Several tables in the opentype format are formed internally by a graph of subtables. Parent node's reference their children through the use of positive offsets, which are typically 16 bits wide. Since offsets are always positive this forms a directed acyclic graph. For storage in the font file the graph must be given a topological ordering and then the subtables packed in serial according to that ordering. Since 16 bit offsets have a maximum value of 65,535 if the distance between a parent subtable and a child is more then 65,535 bytes then it's not possible for the offset to encode that edge.

For many fonts with complex layout rules (such as Arabic) it's not unusual for the tables containing layout rules (GSUB/GPOS) to be larger than 65kb. As a result these types of fonts are susceptible to offset overflows when serializing to the binary font format.

Offset overflows can happen for a variety of reasons and require different strategies to resolve:

  • Simple overflows can often be resolved with a different topological ordering.
  • If a subtable has many parents this can result in the link from furthest parent(s) being at risk for overflows.

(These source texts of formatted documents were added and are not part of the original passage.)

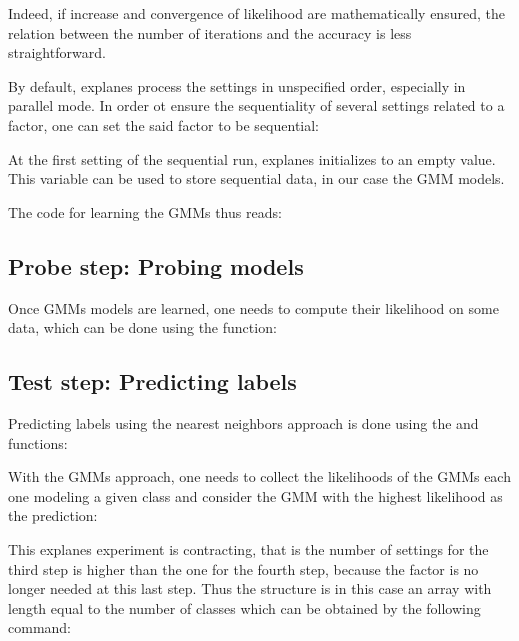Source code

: \documentclass[12pt,a4paper,fleqn]{tufte-handout}
\begin{document}
Indeed, if increase and convergence of likelihood are mathematically ensured, the relation between the number of iterations and the accuracy is less straightforward. 

By default, explanes process the settings in unspecified order, especially in parallel mode. In order ot ensure the sequentiality of several settings related to a factor, one can set the said factor to be sequential:


At the first setting of the sequential run, explanes initializes  to an empty value. This variable can be used to store sequential data, in our case the GMM models.

The code for learning the GMMs thus reads:



\subsection{\textbf{Probe step}: Probing models}

Once GMMs models are learned, one needs to compute their likelihood on some data, which can be done using the  function:



\subsection{\textbf{Test step}: Predicting labels}

Predicting labels using the nearest neighbors approach is done using the  and  functions:



With the GMMs approach, one needs to collect the likelihoods of the GMMs each one modeling a given class and consider the GMM with the highest likelihood as the prediction:



This explanes experiment is contracting, that is the number of settings for the third step is higher than the one for the fourth step, because the factor  is no longer needed at this last step. Thus the  structure is in this case an array with length equal to the number of classes which can be obtained by the following command:
\end{document}
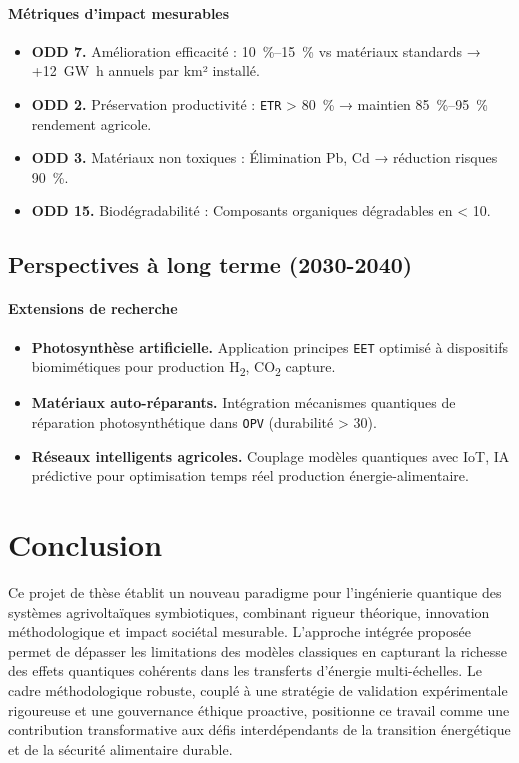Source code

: \documentclass[12pt, a4paper]{article}
\begin{document}
\paragraph{Métriques d'impact mesurables}
\begin{itemize}
    \item \textbf{ODD 7.} Amélioration efficacité : \SIrange{+10}{+15}{\percent} vs matériaux standards → +\SI{12}{\giga\watt\hour} annuels par km² installé.
    \item \textbf{ODD 2.} Préservation productivité : \texttt{ETR} > \SI{80}{\percent} → maintien \SIrange{85}{95}{\percent} rendement agricole.
    \item \textbf{ODD 3.} Matériaux non toxiques : Élimination Pb, Cd → réduction risques \SI{90}{\percent}.
    \item \textbf{ODD 15.} Biodégradabilité : Composants organiques dégradables en < \SI{10}{\year}.
\end{itemize}

\subsection{Perspectives à long terme (2030-2040)}

\paragraph{Extensions de recherche}
\begin{itemize}
    \item \textbf{Photosynthèse artificielle.} Application principes \texttt{EET} optimisé à dispositifs biomimétiques pour production H\textsubscript{2}, CO\textsubscript{2} capture.
    \item \textbf{Matériaux auto-réparants.} Intégration mécanismes quantiques de réparation photosynthétique dans \texttt{OPV} (durabilité > \SI{30}{\year}).
    \item \textbf{Réseaux intelligents agricoles.} Couplage modèles quantiques avec IoT, IA prédictive pour optimisation temps réel production énergie-alimentaire.
\end{itemize}

\section*{Conclusion}

Ce projet de thèse établit un nouveau paradigme pour l'ingénierie quantique des systèmes agrivoltaïques symbiotiques, combinant rigueur théorique, innovation méthodologique et impact sociétal mesurable. L'approche intégrée proposée permet de dépasser les limitations des modèles classiques en capturant la richesse des effets quantiques cohérents dans les transferts d'énergie multi-échelles. Le cadre méthodologique robuste, couplé à une stratégie de validation expérimentale rigoureuse et une gouvernance éthique proactive, positionne ce travail comme une contribution transformative aux défis interdépendants de la transition énergétique et de la sécurité alimentaire durable.
\end{document}
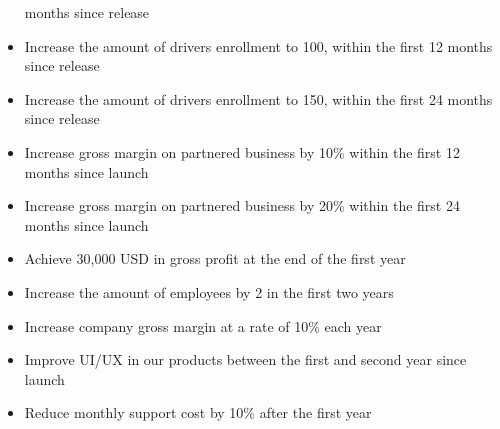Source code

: \begin{itemize}
    months since release
    \item Increase the amount of drivers enrollment to 100, within the first 
    12 months since release
    \item Increase the amount of drivers enrollment to 150, within the first 
    24 months since release
    \item Increase gross margin on partnered business by 10\% within the first 
    12 months since launch
    \item Increase gross margin on partnered business by 20\% within the first 
    24 months since launch
    \item Achieve 30,000 USD in gross profit at the end of the first year
    \item Increase the amount of employees by 2 in the first two years
    \item Increase company gross margin at a rate of 10\% each year
    \item Improve UI/UX in our products between the first and second year 
    since launch
    \item Reduce monthly support cost by 10\% after the first year
\end{itemize}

In these cases it's possible to duplicate the shared subtable which allows it to be placed closer to it's parent.
  • If subtables exist which are themselves larger than 65kb it's not possible for any offsets to point past them. In these cases the subtable can usually be split into two smaller subtables to allow for more flexibility in the ordering.
  • In GSUB/GPOS overflows from Lookup subtables can be resolved by changing the Lookup to an extension lookup which uses a 32 bit offset instead of 16 bit offset.

In general there isn't a simple solution to produce an optimal topological ordering for a given graph. Finding an ordering which doesn't overflow is a NP hard problem. Existing solutions use heuristics which attempt a combination of the above strategies to attempt to find a non-overflowing configuration.

The harfbuzz subsetting library includes a repacking algorithm which is used to resolve offset overflows that are present in the subsetted tables it produces. This document provides a deep dive into how the harfbuzz repacking algorithm works.

Other implementations exist, such as in fontTools, however these are not covered in this document.

Foundations

There's four key pieces to the harfbuzz approach:

  • Subtable Graph: a table's internal structure is abstracted out into a lightweight graph representation where each subtable is a node and each offset forms an edge. The nodes only need to know how many bytes the corresponding subtable occupies. This lightweight representation can be easily modified to test new ordering's and strategies as the repacking algorithm iterates.

  • Topological sorting algorithm: an algorithm which given a graph gives a linear sorting of the nodes such that all offsets will be positive.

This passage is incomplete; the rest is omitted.